ASSIGNED TASK:
Work out how many lines of the records hold the string "blue", and reply with that number alone.

Dataset entries:
************
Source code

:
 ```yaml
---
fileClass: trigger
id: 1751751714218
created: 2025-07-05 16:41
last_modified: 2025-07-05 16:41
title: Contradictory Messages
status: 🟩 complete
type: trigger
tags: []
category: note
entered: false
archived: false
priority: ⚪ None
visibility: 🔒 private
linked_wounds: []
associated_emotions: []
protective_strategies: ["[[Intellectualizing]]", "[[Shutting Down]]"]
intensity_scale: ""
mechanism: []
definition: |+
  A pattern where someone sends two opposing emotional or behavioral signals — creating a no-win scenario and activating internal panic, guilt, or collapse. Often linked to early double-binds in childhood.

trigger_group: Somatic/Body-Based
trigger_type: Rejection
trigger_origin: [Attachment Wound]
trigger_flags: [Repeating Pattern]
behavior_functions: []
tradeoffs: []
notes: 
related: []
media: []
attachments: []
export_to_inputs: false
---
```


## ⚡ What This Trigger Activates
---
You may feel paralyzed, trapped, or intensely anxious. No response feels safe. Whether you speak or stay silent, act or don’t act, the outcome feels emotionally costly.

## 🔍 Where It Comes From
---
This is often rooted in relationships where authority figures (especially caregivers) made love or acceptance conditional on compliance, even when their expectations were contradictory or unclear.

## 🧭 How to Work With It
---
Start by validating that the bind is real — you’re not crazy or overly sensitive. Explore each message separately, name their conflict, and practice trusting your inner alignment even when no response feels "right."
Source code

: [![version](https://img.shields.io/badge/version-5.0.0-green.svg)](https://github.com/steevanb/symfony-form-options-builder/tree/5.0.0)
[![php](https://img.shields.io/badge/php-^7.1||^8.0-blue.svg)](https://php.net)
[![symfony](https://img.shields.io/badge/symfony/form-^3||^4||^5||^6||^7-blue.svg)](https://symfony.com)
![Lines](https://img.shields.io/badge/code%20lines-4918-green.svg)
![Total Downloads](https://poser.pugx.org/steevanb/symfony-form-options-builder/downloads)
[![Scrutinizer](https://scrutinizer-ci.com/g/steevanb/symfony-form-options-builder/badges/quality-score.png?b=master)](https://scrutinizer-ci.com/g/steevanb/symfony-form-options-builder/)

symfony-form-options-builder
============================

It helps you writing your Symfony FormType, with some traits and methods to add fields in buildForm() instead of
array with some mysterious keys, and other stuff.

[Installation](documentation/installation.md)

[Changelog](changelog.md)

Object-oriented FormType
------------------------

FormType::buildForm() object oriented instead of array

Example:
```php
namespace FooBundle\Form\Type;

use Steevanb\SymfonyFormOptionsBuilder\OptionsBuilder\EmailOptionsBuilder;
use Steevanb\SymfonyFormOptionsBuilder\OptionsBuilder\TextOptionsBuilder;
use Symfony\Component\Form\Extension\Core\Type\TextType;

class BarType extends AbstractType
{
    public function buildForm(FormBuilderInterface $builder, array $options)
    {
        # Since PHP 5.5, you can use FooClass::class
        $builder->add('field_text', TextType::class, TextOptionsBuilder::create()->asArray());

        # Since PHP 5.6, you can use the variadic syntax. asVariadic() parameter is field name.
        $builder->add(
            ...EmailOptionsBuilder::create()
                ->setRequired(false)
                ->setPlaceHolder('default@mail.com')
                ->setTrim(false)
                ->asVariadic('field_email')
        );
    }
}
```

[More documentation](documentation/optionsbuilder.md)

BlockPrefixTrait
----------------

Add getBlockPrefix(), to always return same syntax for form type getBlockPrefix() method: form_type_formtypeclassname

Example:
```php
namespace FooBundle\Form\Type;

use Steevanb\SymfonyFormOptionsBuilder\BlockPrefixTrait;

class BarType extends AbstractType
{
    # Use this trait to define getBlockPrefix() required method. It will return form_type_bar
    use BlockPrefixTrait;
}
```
************
SOLUTION BELOW:
2